MATERIAL FOR THIS EXERCISE:

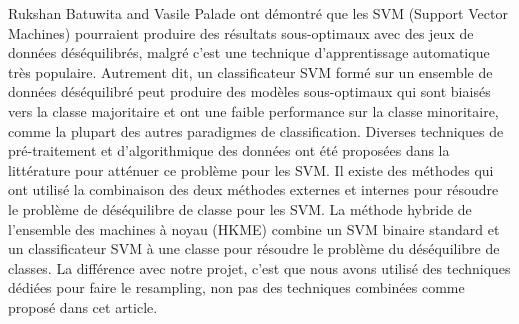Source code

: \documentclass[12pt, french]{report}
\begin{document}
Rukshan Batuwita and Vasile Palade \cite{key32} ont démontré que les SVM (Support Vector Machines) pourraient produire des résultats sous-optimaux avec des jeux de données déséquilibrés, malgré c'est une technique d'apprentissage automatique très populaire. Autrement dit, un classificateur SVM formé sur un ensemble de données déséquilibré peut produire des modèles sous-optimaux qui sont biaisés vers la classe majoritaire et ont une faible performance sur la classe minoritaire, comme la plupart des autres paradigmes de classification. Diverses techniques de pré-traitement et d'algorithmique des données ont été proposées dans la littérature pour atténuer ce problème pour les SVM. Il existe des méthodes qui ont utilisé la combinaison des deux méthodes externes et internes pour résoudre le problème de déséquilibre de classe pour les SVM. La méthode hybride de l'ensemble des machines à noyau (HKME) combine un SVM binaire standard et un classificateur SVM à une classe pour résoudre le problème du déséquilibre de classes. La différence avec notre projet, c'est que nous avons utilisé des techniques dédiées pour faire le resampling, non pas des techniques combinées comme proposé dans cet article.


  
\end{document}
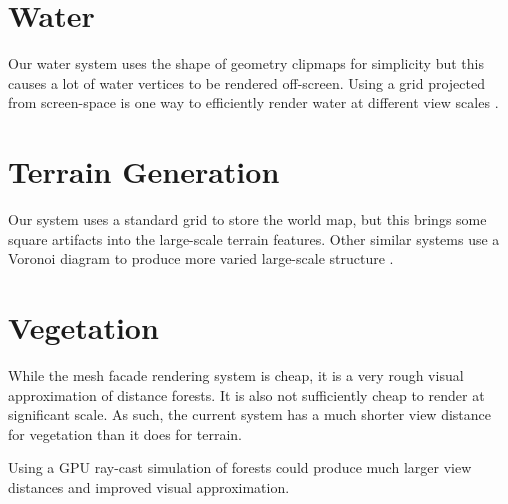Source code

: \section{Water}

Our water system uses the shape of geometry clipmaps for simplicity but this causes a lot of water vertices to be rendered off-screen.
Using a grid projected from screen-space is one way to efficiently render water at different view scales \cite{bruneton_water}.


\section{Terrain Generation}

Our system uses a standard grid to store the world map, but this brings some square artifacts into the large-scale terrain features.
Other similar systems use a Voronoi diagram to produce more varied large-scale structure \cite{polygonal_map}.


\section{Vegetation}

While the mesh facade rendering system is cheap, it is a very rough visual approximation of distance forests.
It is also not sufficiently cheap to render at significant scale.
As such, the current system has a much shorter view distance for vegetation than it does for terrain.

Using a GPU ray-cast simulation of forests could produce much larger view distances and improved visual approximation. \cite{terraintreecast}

REQUIRED ACTION: Copy the entries exactly. Leave the pictures out.

ANSWER SPACE:
Source code

: \documentclass[12pt, french]{report}
\begin{document}
Rukshan Batuwita and Vasile Palade \cite{key32} ont démontré que les SVM (Support Vector Machines) pourraient produire des résultats sous-optimaux avec des jeux de données déséquilibrés, malgré c'est une technique d'apprentissage automatique très populaire. Autrement dit, un classificateur SVM formé sur un ensemble de données déséquilibré peut produire des modèles sous-optimaux qui sont biaisés vers la classe majoritaire et ont une faible performance sur la classe minoritaire, comme la plupart des autres paradigmes de classification. Diverses techniques de pré-traitement et d'algorithmique des données ont été proposées dans la littérature pour atténuer ce problème pour les SVM. Il existe des méthodes qui ont utilisé la combinaison des deux méthodes externes et internes pour résoudre le problème de déséquilibre de classe pour les SVM. La méthode hybride de l'ensemble des machines à noyau (HKME) combine un SVM binaire standard et un classificateur SVM à une classe pour résoudre le problème du déséquilibre de classes. La différence avec notre projet, c'est que nous avons utilisé des techniques dédiées pour faire le resampling, non pas des techniques combinées comme proposé dans cet article.


  
\end{document}
Source code

: \section{Water}

Our water system uses the shape of geometry clipmaps for simplicity but this causes a lot of water vertices to be rendered off-screen.
Using a grid projected from screen-space is one way to efficiently render water at different view scales \cite{bruneton_water}.


\section{Terrain Generation}

Our system uses a standard grid to store the world map, but this brings some square artifacts into the large-scale terrain features.
Other similar systems use a Voronoi diagram to produce more varied large-scale structure \cite{polygonal_map}.


\section{Vegetation}

While the mesh facade rendering system is cheap, it is a very rough visual approximation of distance forests.
It is also not sufficiently cheap to render at significant scale.
As such, the current system has a much shorter view distance for vegetation than it does for terrain.

Using a GPU ray-cast simulation of forests could produce much larger view distances and improved visual approximation. \cite{terraintreecast}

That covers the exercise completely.